Part Two of Chapter 2 (“Housing”) of WorkLife English Grammar 3: An Immigration Story, pages 28-31. / Part One of Chapter 5 (“Getting Help”) of WorkLife English Grammar 5: Language and Culture in Depth, pages 86-88. / Lesson 8 of Chapter 1 (“Families”) of WorkLife English Grammar 6: Issues & Answers, page 23.
8 pages
Who It’s For: (Self) Teachers & Helpers at (High) Beginning to Intermediate Language-Proficiency Levels & Beyond
Why It’s Useful: A (less critical) sub-topic of instruction in verb-phrasing is Tag Questions, (usually two) words (followed by question marks) that are added to statements to change them into interrogatives. These “mini-questions” mean something like “Isn’t that right?” or “Don’t you agree?” A “question tag,” which is negative if the main verb is positive and vice versa, contains an auxiliary (like is[n’t], are[n’t], do[n’t], did[n’t], can[’t], will/won’t (or even have[n’t]or had[n’t]in “perfect tenses). Its “subject pronoun” corresponds to the noun or pronoun subject of its main clause.

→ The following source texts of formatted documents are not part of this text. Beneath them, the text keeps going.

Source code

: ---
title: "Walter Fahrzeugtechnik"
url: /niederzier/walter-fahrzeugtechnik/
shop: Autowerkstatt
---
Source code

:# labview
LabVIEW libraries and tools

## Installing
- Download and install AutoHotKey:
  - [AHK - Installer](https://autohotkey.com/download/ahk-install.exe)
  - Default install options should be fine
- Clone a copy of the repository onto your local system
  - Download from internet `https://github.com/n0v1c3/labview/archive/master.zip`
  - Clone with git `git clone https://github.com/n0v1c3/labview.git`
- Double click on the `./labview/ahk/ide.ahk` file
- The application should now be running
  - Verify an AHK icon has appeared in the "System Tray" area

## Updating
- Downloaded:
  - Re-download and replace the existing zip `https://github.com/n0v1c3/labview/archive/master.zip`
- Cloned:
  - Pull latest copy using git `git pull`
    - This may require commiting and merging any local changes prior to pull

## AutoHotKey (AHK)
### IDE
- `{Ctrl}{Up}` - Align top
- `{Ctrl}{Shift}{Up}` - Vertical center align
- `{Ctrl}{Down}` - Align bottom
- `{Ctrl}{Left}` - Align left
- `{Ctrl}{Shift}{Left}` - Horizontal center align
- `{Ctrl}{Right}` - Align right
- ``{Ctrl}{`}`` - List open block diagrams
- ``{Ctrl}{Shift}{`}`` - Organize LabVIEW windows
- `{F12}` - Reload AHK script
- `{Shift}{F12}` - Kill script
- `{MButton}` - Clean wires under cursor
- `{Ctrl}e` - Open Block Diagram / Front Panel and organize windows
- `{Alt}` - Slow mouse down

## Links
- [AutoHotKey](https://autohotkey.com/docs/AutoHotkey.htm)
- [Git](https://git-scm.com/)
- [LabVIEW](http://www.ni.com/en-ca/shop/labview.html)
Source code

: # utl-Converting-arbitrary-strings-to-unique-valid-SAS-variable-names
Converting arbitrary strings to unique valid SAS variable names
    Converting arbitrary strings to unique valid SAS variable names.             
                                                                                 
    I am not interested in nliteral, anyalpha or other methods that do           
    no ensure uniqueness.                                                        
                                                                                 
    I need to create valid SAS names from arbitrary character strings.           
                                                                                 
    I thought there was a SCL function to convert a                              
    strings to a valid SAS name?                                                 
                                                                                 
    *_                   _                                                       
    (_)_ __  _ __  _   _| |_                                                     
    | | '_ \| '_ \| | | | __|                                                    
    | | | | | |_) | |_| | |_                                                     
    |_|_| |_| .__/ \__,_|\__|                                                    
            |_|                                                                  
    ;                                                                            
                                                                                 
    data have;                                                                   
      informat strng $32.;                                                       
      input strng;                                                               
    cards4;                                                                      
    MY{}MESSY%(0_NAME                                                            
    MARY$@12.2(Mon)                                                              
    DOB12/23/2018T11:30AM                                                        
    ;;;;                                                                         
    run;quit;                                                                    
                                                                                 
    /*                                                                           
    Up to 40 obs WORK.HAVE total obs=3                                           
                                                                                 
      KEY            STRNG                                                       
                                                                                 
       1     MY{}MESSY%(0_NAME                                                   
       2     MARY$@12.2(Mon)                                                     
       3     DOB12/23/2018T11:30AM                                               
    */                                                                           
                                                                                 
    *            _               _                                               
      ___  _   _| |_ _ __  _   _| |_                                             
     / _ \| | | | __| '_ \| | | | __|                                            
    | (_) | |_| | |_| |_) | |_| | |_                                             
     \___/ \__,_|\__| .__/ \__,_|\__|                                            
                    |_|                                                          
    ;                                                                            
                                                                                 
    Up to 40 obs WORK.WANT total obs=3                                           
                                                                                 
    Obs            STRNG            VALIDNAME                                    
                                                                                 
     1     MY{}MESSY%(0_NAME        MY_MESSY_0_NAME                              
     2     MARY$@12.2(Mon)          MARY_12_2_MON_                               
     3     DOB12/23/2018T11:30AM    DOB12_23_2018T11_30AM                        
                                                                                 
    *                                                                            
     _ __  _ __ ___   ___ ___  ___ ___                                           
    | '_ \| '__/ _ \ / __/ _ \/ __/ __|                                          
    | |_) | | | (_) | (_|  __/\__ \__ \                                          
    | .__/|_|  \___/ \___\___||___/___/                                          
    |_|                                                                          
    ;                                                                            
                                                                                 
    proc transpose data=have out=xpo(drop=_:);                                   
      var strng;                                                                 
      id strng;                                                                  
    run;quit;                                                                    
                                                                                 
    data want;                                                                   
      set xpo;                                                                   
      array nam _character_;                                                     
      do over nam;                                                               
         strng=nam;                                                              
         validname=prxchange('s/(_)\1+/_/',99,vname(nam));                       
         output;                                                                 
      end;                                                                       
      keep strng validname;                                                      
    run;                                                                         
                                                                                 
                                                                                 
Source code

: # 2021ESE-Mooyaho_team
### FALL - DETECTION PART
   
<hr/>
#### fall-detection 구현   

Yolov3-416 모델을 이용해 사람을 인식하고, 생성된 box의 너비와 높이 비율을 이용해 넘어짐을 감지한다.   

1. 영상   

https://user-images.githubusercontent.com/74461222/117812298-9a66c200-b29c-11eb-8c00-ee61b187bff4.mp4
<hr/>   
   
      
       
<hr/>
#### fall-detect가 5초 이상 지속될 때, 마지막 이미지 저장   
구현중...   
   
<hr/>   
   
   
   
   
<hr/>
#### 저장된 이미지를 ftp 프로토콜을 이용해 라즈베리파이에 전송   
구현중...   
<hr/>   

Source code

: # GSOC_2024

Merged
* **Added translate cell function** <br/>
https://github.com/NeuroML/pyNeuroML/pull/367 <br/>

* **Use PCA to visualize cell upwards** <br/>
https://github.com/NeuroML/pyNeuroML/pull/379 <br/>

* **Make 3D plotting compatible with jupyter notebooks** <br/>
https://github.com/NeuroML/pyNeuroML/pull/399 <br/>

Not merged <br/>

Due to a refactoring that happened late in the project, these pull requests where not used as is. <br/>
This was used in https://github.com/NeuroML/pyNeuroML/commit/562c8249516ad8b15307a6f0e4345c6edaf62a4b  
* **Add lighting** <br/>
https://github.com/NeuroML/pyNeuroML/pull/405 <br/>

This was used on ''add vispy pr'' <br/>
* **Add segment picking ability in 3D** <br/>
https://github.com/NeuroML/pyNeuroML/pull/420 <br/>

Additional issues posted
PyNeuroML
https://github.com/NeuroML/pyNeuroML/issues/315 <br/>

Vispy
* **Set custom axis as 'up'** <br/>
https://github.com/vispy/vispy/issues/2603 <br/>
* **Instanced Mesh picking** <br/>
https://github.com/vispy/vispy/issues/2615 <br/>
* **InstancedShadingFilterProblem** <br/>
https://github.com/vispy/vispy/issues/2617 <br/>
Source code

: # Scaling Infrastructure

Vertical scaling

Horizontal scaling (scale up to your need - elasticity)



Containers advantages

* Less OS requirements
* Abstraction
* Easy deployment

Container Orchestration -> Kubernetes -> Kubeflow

Here are excerpted portions of Partsof Chapters from three levels of WorkLife English Competency-Based Grammars.
What You’ll Do:
[1] In the 8-page Download, work on one one– to four-page segment at a time. First, focus on Tag Questions while acting out its introductory Strip Story and/or looking over its boxed Grammar explanation with examples. Then complete relevant exercises: create sentences with tags by choosing or filling in missing words. Answer the (tag) questions appropriately in the given contexts.
[2] To improve the variability or sound of your linguistic style, include Tag Questions when suitable or meaningful, especially in friendly oral conversation.